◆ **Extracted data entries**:
== Segment start ==

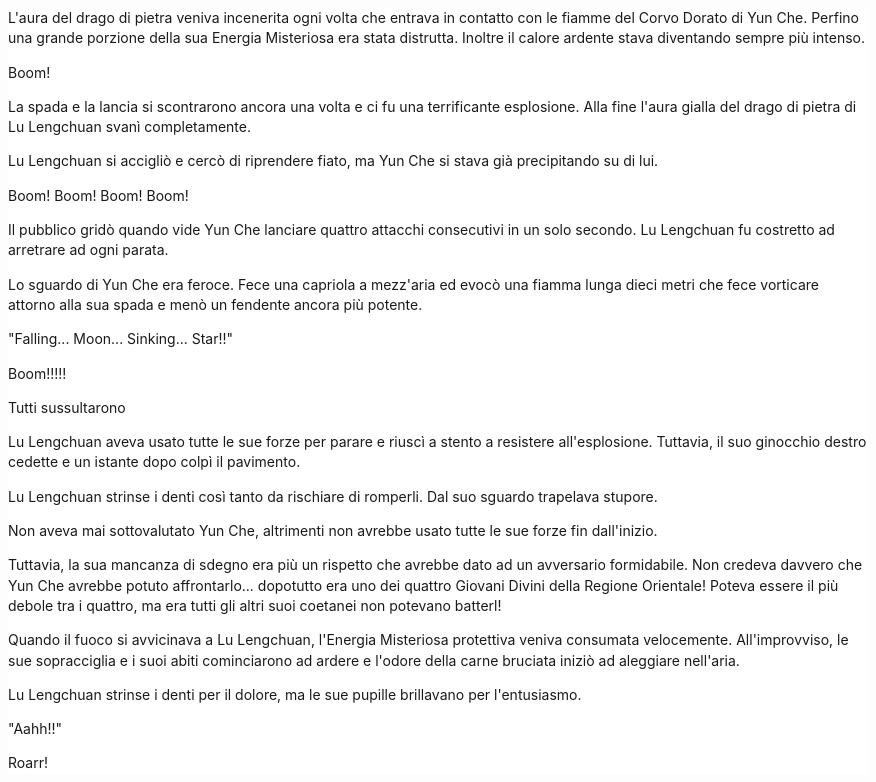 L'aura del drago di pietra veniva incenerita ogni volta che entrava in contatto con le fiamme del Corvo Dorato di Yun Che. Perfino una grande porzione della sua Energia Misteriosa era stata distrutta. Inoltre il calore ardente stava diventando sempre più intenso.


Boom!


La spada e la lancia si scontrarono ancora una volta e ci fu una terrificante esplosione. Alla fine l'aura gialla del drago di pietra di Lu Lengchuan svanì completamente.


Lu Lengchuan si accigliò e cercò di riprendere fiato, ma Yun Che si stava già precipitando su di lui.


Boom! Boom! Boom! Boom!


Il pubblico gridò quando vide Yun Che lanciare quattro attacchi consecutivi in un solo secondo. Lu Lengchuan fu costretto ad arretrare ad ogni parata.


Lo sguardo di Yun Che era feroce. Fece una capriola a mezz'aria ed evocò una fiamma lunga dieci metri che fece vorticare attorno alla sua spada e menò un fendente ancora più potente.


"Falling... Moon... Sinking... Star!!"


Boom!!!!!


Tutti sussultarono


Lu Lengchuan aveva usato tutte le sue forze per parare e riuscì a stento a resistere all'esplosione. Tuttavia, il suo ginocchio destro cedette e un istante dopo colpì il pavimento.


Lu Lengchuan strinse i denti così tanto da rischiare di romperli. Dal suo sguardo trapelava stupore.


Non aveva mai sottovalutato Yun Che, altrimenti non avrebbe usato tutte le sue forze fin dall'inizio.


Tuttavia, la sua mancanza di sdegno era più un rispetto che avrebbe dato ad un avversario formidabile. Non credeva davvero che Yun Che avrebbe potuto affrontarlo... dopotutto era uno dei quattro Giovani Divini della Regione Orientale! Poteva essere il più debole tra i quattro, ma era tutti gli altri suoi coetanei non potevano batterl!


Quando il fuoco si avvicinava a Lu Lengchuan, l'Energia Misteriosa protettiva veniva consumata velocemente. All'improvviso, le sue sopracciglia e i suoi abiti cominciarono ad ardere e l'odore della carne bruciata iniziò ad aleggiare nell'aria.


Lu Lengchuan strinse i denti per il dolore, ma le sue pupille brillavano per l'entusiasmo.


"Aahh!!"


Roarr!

== Segment end ==
== Segment start ==

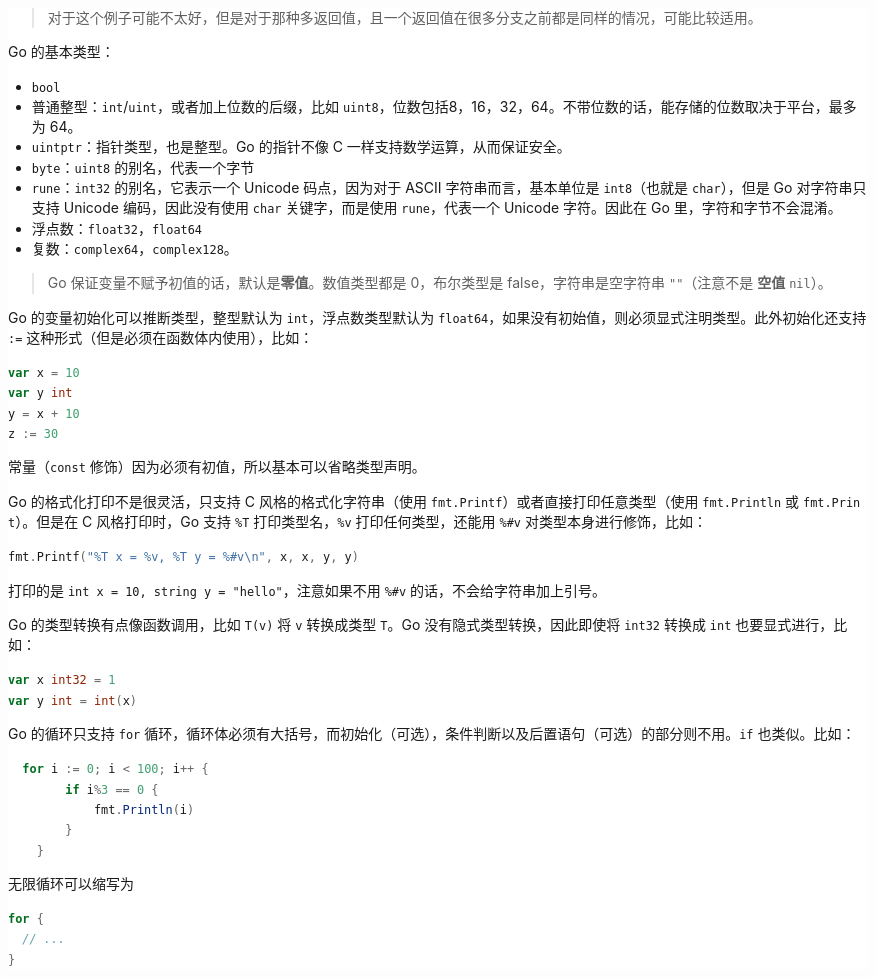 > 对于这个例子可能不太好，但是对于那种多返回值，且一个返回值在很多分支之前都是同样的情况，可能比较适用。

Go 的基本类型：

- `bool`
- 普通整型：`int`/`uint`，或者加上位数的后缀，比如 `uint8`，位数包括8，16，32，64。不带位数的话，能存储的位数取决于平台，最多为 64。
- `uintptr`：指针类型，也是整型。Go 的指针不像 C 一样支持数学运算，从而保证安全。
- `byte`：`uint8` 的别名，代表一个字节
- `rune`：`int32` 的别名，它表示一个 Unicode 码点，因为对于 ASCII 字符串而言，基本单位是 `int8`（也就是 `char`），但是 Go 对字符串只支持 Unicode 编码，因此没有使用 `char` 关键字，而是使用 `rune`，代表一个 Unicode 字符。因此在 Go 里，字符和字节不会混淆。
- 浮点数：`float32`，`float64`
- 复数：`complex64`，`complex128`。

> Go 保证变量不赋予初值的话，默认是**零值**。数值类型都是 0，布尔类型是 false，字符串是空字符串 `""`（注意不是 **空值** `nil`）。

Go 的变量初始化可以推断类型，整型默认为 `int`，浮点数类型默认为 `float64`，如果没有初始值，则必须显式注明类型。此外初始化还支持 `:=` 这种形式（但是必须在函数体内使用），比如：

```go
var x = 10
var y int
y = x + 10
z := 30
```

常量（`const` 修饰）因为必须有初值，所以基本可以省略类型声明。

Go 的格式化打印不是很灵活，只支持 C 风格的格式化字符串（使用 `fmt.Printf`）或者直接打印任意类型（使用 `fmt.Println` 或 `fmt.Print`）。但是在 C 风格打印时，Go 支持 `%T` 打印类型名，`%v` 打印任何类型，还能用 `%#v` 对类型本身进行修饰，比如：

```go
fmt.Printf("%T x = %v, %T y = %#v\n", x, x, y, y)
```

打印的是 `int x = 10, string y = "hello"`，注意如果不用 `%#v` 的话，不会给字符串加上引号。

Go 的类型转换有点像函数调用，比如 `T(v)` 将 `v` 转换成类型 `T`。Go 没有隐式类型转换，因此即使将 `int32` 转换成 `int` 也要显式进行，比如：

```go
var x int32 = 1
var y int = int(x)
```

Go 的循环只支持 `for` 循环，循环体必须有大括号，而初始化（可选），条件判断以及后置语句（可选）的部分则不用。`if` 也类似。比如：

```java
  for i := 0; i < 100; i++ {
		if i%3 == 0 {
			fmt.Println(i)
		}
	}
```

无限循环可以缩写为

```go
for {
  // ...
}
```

== Segment end ==
== Segment start ==

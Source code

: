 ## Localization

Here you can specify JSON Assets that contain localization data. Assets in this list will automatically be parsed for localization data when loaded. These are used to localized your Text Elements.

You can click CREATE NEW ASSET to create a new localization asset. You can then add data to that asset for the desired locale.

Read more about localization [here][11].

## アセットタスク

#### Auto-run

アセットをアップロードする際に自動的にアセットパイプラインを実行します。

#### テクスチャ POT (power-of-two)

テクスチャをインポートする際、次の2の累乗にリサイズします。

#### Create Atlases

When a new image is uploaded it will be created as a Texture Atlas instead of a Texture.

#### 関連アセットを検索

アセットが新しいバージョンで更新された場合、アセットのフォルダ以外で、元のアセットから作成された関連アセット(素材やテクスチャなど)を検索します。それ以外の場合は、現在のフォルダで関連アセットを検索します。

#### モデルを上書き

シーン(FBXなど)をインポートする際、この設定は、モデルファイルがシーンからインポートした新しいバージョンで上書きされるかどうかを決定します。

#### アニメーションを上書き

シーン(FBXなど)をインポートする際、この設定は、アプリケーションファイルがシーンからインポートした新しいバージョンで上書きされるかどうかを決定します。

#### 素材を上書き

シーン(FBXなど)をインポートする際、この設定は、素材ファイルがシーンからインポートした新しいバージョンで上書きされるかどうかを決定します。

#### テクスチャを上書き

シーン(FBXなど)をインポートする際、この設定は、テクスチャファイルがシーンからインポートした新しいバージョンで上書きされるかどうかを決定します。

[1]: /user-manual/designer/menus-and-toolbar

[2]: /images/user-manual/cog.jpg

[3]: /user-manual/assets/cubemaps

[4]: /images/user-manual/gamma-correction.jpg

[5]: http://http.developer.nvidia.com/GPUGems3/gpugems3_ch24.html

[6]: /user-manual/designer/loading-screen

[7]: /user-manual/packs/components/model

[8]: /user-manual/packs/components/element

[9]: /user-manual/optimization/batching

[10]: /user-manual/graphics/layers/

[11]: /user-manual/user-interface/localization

== Segment end ==

Among the lines above, return those that contain the string "Println".

Go 的格式化打印不是很灵活，只支持 C 风格的格式化字符串（使用 `fmt.Printf`）或者直接打印任意类型（使用 `fmt.Println` 或 `fmt.Print`）。但是在 C 风格打印时，Go 支持 `%T` 打印类型名，`%v` 打印任何类型，还能用 `%#v` 对类型本身进行修饰，比如：
			fmt.Println(i)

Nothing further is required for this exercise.